*REQUIRED ACTION*.
From the first line to the last, write out the records exactly, leaving the pictures behind.

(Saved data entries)
════════════════
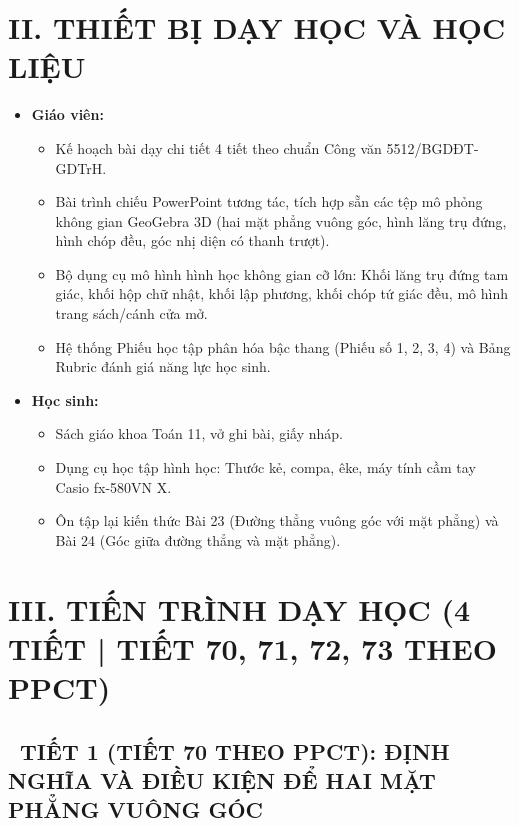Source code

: \documentclass[12pt, a4paper]{article}
\begin{document}
\vspace{5pt}

\section*{II. THIẾT BỊ DẠY HỌC VÀ HỌC LIỆU}

\begin{itemize}[leftmargin=1.2cm]
    \item \textbf{Giáo viên:}
    \begin{itemize}[leftmargin=0.6cm]
        \item Kế hoạch bài dạy chi tiết 4 tiết theo chuẩn Công văn 5512/BGDĐT-GDTrH.
        \item Bài trình chiếu PowerPoint tương tác, tích hợp sẵn các tệp mô phỏng không gian GeoGebra 3D (hai mặt phẳng vuông góc, hình lăng trụ đứng, hình chóp đều, góc nhị diện có thanh trượt).
        \item Bộ dụng cụ mô hình hình học không gian cỡ lớn: Khối lăng trụ đứng tam giác, khối hộp chữ nhật, khối lập phương, khối chóp tứ giác đều, mô hình trang sách/cánh cửa mở.
        \item Hệ thống Phiếu học tập phân hóa bậc thang (Phiếu số 1, 2, 3, 4) và Bảng Rubric đánh giá năng lực học sinh.
    \end{itemize}
    \item \textbf{Học sinh:}
    \begin{itemize}[leftmargin=0.6cm]
        \item Sách giáo khoa Toán 11, vở ghi bài, giấy nháp.
        \item Dụng cụ học tập hình học: Thước kẻ, compa, êke, máy tính cầm tay Casio fx-580VN X.
        \item Ôn tập lại kiến thức Bài 23 (Đường thẳng vuông góc với mặt phẳng) và Bài 24 (Góc giữa đường thẳng và mặt phẳng).
    \end{itemize}
\end{itemize}

\vspace{5pt}

\section*{III. TIẾN TRÌNH DẠY HỌC (4 TIẾT | TIẾT 70, 71, 72, 73 THEO PPCT)}

\subsection*{\faClockO \ TIẾT 1 (TIẾT 70 THEO PPCT): ĐỊNH NGHĨA VÀ ĐIỀU KIỆN ĐỂ HAI MẶT PHẲNG VUÔNG GÓC}
\end{document}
════════════════
*RESPONSE BELOW*.
Source code

: \documentclass[12pt, a4paper]{article}
\begin{document}
\vspace{5pt}

\section*{II. THIẾT BỊ DẠY HỌC VÀ HỌC LIỆU}

\begin{itemize}[leftmargin=1.2cm]
    \item \textbf{Giáo viên:}
    \begin{itemize}[leftmargin=0.6cm]
        \item Kế hoạch bài dạy chi tiết 4 tiết theo chuẩn Công văn 5512/BGDĐT-GDTrH.
        \item Bài trình chiếu PowerPoint tương tác, tích hợp sẵn các tệp mô phỏng không gian GeoGebra 3D (hai mặt phẳng vuông góc, hình lăng trụ đứng, hình chóp đều, góc nhị diện có thanh trượt).
        \item Bộ dụng cụ mô hình hình học không gian cỡ lớn: Khối lăng trụ đứng tam giác, khối hộp chữ nhật, khối lập phương, khối chóp tứ giác đều, mô hình trang sách/cánh cửa mở.
        \item Hệ thống Phiếu học tập phân hóa bậc thang (Phiếu số 1, 2, 3, 4) và Bảng Rubric đánh giá năng lực học sinh.
    \end{itemize}
    \item \textbf{Học sinh:}
    \begin{itemize}[leftmargin=0.6cm]
        \item Sách giáo khoa Toán 11, vở ghi bài, giấy nháp.
        \item Dụng cụ học tập hình học: Thước kẻ, compa, êke, máy tính cầm tay Casio fx-580VN X.
        \item Ôn tập lại kiến thức Bài 23 (Đường thẳng vuông góc với mặt phẳng) và Bài 24 (Góc giữa đường thẳng và mặt phẳng).
    \end{itemize}
\end{itemize}

\vspace{5pt}

\section*{III. TIẾN TRÌNH DẠY HỌC (4 TIẾT | TIẾT 70, 71, 72, 73 THEO PPCT)}

\subsection*{\faClockO \ TIẾT 1 (TIẾT 70 THEO PPCT): ĐỊNH NGHĨA VÀ ĐIỀU KIỆN ĐỂ HAI MẶT PHẲNG VUÔNG GÓC}
\end{document}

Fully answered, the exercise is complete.